Some people only use glazes as filters. You’ve spent hours highlighting something, moved on to the next colour and then decided that the first bit is either the wrong hue, too bright or the transition isn’t perfect. The answer is to glaze it. Obviously, this is best avoided. But it certainly works and I’m sure most people have done this at some point, I know I have. Glazes are now my number one painting technique (or number two I suppose because I don’t do it first) and yes, you can wet blend glazes but you can also feather them which is faster.
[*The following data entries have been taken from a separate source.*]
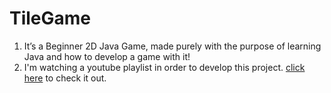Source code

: # TileGame
1. It’s a Beginner 2D Java Game, made purely with the purpose of learning Java and how to develop a game with it!
2. I'm watching a youtube playlist in order to develop this project. [click here](https://www.youtube.com/playlist?list=PLah6faXAgguMnTBs3JnEJY0shAc18XYQZ) to check it out.
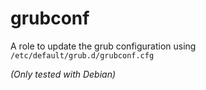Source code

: # grubconf

A role to update the grub configuration using `/etc/default/grub.d/grubconf.cfg`

*(Only tested with Debian)*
If you are doing either or if you are glazing over a base-coat (something else I occasionally do) then, again, you should work from light to dark because the dark colour will cover the light better than the light will cover the dark.
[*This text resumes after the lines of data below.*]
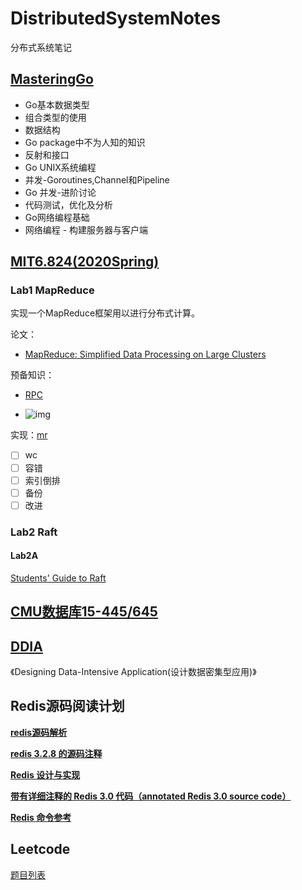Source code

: # DistributedSystemNotes
分布式系统笔记

## [MasteringGo](https://github.com/hantmac/Mastering_Go_Second_Edition_Zh_CN)

- Go基本数据类型
- 组合类型的使用
- 数据结构
- Go package中不为人知的知识
- 反射和接口
- Go UNIX系统编程
- 并发-Goroutines,Channel和Pipeline
- Go 并发-进阶讨论
- 代码测试，优化及分析
- Go网络编程基础
- 网络编程 - 构建服务器与客户端

## [MIT6.824(2020Spring)](https://pdos.csail.mit.edu/6.824/schedule.html)

### Lab1 MapReduce

实现一个MapReduce框架用以进行分布式计算。

论文：

- [MapReduce: Simplified Data Processing on Large Clusters](https://pdos.csail.mit.edu/6.824/papers/mapreduce.pdf)

预备知识：

- [RPC](https://zh.wikipedia.org/wiki/%E9%81%A0%E7%A8%8B%E9%81%8E%E7%A8%8B%E8%AA%BF%E7%94%A8)

- ![img](https://cdn.jsdelivr.net/gh/xmmmmmovo/ResourcesBackup/blog/pics/1851446-33e55a9d966642c3.png)

实现：[mr](./MIT6.824Lab/src/mr)

- [ ] wc
- [ ] 容错
- [ ] 索引倒排
- [ ] 备份
- [ ] 改进

### Lab2 Raft

#### Lab2A

[Students' Guide to Raft](https://thesquareplanet.com/blog/students-guide-to-raft/)



## [CMU数据库15-445/645](https://15445.courses.cs.cmu.edu/fall2019/schedule.html)



## [DDIA](https://vonng.gitbooks.io/ddia-cn/content/)

《Designing Data-Intensive Application(设计数据密集型应用)》



## Redis源码阅读计划

[**redis源码解析**](https://redissrc.readthedocs.io/en/latest/#)

[**redis 3.2.8 的源码注释**](https://github.com/menwengit/redis_source_annotation)

[**Redis 设计与实现**](http://origin.redisbook.com/)

[**带有详细注释的 Redis 3.0 代码（annotated Redis 3.0 source code）**](https://github.com/huangz1990/redis-3.0-annotated)

[**Redis 命令参考**](http://redisdoc.com/)



## Leetcode

[题目列表](./leetcode/leetcode.md)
I decided (for some contrived reason) that I wanted the now feathered cloak to have a greenish tint rather than a bluish one so I thinned down some Vallejo Game Colour Yellow Olive and Mutation Green with some retarder to act as an homogenising agent and painted it very thinly all over the cloak being careful to prevent pooling.
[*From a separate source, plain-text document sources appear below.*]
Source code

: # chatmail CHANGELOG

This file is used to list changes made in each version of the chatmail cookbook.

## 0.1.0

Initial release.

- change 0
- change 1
I started off doing this with a white spray over a black undercoat, spraying down from above from a series of slight off vertical angles. This instantly gives me a guide to areas of shade and light. After that I learnt from Jérémie Bonamant Teboul to base-coat and then pre-highlight as this means that your shadows are already the correct hue thus saving some work. The pre-highlight is then covered with a series of glazes either wet blended or feathered depending on the colours involved, my mood or the size, shape and topography of the surface. You will need a minimum of three colours to build up the transition but I usually use five: a highlight, a mid-tone and a shadow (the same colour as your base coat) and at the end I come in with a lighter, warmer highlight and a darker, colder shadow.

How I Do Paint

Now I use an airbrush to pre-highlight. This opens up the possibility of base-coating and pre-highlighting, not only with any colours I like but also very quickly and with a finer spray, which is then easier to cover, requiring less glazes and therefore even less time. Alternatively, if there is not one colour which dominates the miniature then I will use a bluish tone for my base-coat and work up to a buff colour for the pre-highlights. This will give me dark blue as a base for my shadows and a slightly yellowish off-white as a base for my highlights. With these shining through all of the colours, it will work both for my warm-cold contrast between light and shade and also on bringing some colour harmony across the whole miniature.
How I Do Paint


This article should really have been called ‘How I Don’t Paint Very Often Any More’ as I still use most of the techniques above, just not very often. As you learn new techniques, don’t throw the old ones out just realise that there is a right and a wrong technique for you in a given situation. I am not the best painter in the world by a long mark but I have found techniques which work for me and each miniature I paint, I hope, is better than the last. Look at other painters, try everything, steal what works, adapt what almost works and shift what doesn’t to the back of your mind but most importantly don’t forget what you’ve learnt. I still dry-brush but only when it’s the best technique for me in that situation (which is rare).